9.2 Pro won't boot into GUI after YOU (online update)

Steerpike · 11-26-2004, 12:34 AM

Did a clean, default install of 9.2 pro last week on my dell latitude D600 laptop. Got wireless networking working using ndiswrapper, no problems. Rebooted several times.

Yesterday, enabled some powersave modules (ACPI) and tested, worked fine - suspended to disk, resumed, etc.

Today, ran 'YOU' (yast online update) and applied all updates. This was my first run of 'YOU'.

On reboot, problems - Gui 'splash' comes up (the Welcome screen), with a mouse cursor, but no logon. Mouse moves the cursor.

Ctrl-Alt-F1 to tty1 console. See nothing bad on the screen, other than perhaps
"Starting syslog services syslogd: cannot create /dev/log: Input/output error"

move down to /var/log, do an ls -l -t to see latest logs, open up /var/log/boot.msg ... only messages of interest reported here -

<4>ReiserFS: wanring: is_leaf: free space seems wrong: level-1, nr_items-33, free_space=65448 rdkey
<4>ReiserFS: hda2: warning: vs-5150: search_by_key: invalid format found in block 2425132. Fsch?
<4>ReiserFS: hda2: warning: vs-13070: reiserfs_read_locked_inode: i/o failure occured trying to find stat data of [6 62774 0x0 SD]
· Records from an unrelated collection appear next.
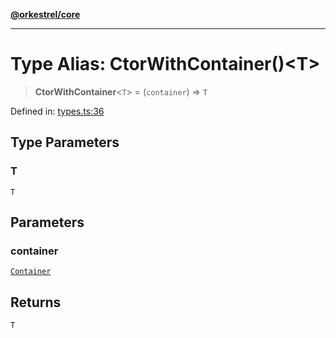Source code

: [**@orkestrel/core**](../index.md)

***

# Type Alias: CtorWithContainer()\<T\>

> **CtorWithContainer**\<`T`\> = (`container`) => `T`

Defined in: [types.ts:36](https://github.com/orkestrel/core/blob/240d6e1612057b96fd3fc03e1415fe3917a0f212/src/types.ts#L36)

## Type Parameters

### T

`T`

## Parameters

### container

[`Container`](../classes/Container.md)

## Returns

`T`
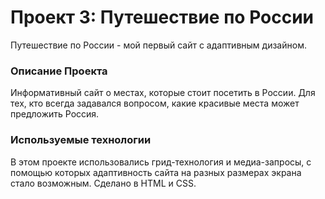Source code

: # Проект 3: Путешествие по России

Путешествие по России - мой первый сайт с адаптивным дизайном.

### Описание Проекта

Информативный сайт о местах, которые стоит посетить в России. Для тех, кто всегда задавался вопросом, какие красивые места может предложить Россия.

### Используемые технологии

В этом проекте использовались грид-технология и медиа-запросы, с помощью которых адаптивность сайта на разных размерах экрана стало возможным. Сделано в HTML и CSS.

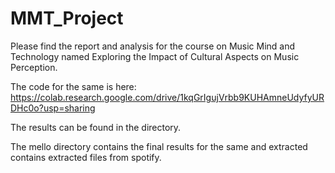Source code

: # MMT_Project

Please find the report and analysis for the course on Music Mind and Technology named Exploring the Impact of Cultural Aspects on Music Perception.

The code for the same is here: https://colab.research.google.com/drive/1kqGrIgujVrbb9KUHAmneUdyfyURDHc0o?usp=sharing

The results can be found in the directory.

The mello directory contains the final results for the same and extracted contains extracted files from spotify.
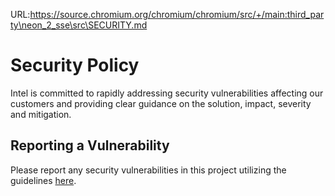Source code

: URL:https://source.chromium.org/chromium/chromium/src/+/main:third_party\neon_2_sse\src\SECURITY.md
# Security Policy
Intel is committed to rapidly addressing security vulnerabilities affecting our customers and providing clear guidance on the solution, impact, severity and mitigation. 

## Reporting a Vulnerability
Please report any security vulnerabilities in this project utilizing the guidelines [here](https://www.intel.com/content/www/us/en/security-center/vulnerability-handling-guidelines.html).
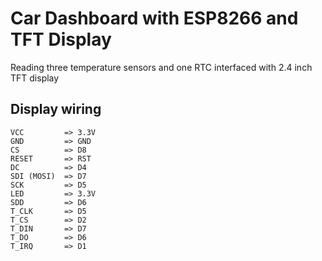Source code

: # Car Dashboard with ESP8266 and TFT Display
Reading three temperature sensors and one RTC interfaced with 2.4 inch TFT display
## Display wiring

    VCC         => 3.3V
    GND         => GND
    CS          => D8
    RESET       => RST
    DC          => D4
    SDI (MOSI)  => D7
    SCK         => D5
    LED         => 3.3V
    SDD         => D6
    T_CLK       => D5
    T_CS        => D2
    T_DIN       => D7
    T_DO        => D6
    T_IRQ       => D1
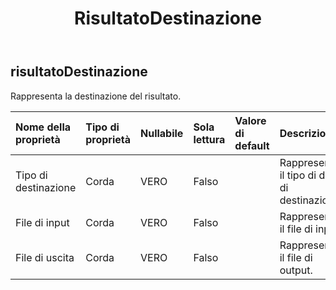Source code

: ﻿---
title: RisultatoDestinazione
second_title: Aspose.Cells Cloud Documen
type: docs
url: /it/specification/model/resultdestination/
description: "Aspose.Cells Specifica del modello cloud: ResultDestination. Gestisci facilmente Excel e altri fogli di calcolo con funzionalità come apertura, generazione, modifica, divisione, unione, confronto e conversione"
kwords: Excel, Office, Foglio di calcolo, Cloud REST API, Destinazione risultato
weight: 50
---
## **risultatoDestinazione**

 Rappresenta la destinazione del risultato.

| Nome della proprietà| Tipo di proprietà| Nullabile| Sola lettura| Valore di default| Descrizione|
|:- |:- |:- |:- |:- |:- |
| Tipo di destinazione| Corda| VERO| Falso|| Rappresenta il tipo di dati di destinazione.|
| File di input| Corda| VERO| Falso|| Rappresenta il file di input.|
| File di uscita| Corda| VERO| Falso|| Rappresenta il file di output.|


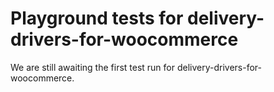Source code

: # Playground tests for delivery-drivers-for-woocommerce
We are still awaiting the first test run for delivery-drivers-for-woocommerce.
There's quite a few more of these 'bad' looking messages, then a few good ones ("usbcore: registered new driver usbfs", etc) Then, a bunch more of these 'ReiserFS: warning: is_leaf: ... messages.

Then I see this, further down:

Checking root file system ...
fsck 1.35 (28-feb-2004)
Reiserfs super block in block 16 on 0x302 of format 3.6 with standard journal
...
Filesystem is NOT clean
Filesystem seems mounetd read-only. Skipping journal replay.
Checking internal tree..finished
done<notice>exit status of (boot.rootfsck) is (0)

...

Activating device mapper ...
...
<notice>exit status of (boot.md boot.device-mapper) is (0 0)
...
Scanning for LVM volume groups...
Reading all physical volumes. ...
No volume groups found
Activating LVM volume groups ...
No volume groups found
done
...
showconsole: can not follow disk: Permission denied
showconsole: can not follow lirc: Permission denied
Checking file systems...
...
done
...
Mounting local file systems...
proc on /proc type proc (rw)
tmpfs on /dev/shm type tmpfs (rw)
devpts on /dev/pts type devpts (rw, mode....)
...
done<notice>exit status of (boot.localfs) is (0)
...
Loading required kernel modules
doneCreating /var/log/boot.msg
modprobe: FATAL: Error inserting hw_random (...) ... Input/output error
[[[note: I've seen this "random" error before on 'good' boots]]]]

...
Setting up hostname 'linux'done
...
System Boot Control: The system has been set up
System Boot Control: Running /etc/init.d/boot.local
done<notice>exit status of (boot.ipconfig) is (0)
<otice>killproc: kill(1537,3)

INIT: Entering runlevel: 5

Boot logging started ....

...
Starting syslog services ... ...
@@@@@@@ syslogd: cannot create /dev/og: Input/output error
...

[[[lots of 'starting ...' messages, all seem fine ]]]]]

Master Resource Control: runlevel 5 has been reached.
Failed services in runlevel 5: network
Skipped services in runlevel 5: smbfs nfs
<notice>exit status of (cron) is (0)
<notice>killproc: kill(3406,3)

Boot logging started

=============================
Any ideas what may have happened ...?

rjlee · 11-26-2004, 03:55 AM

It looks like fsck.reiserfs has signed off your filesystem as broken, and refused to let it be mounted read-write in case this breaks it further.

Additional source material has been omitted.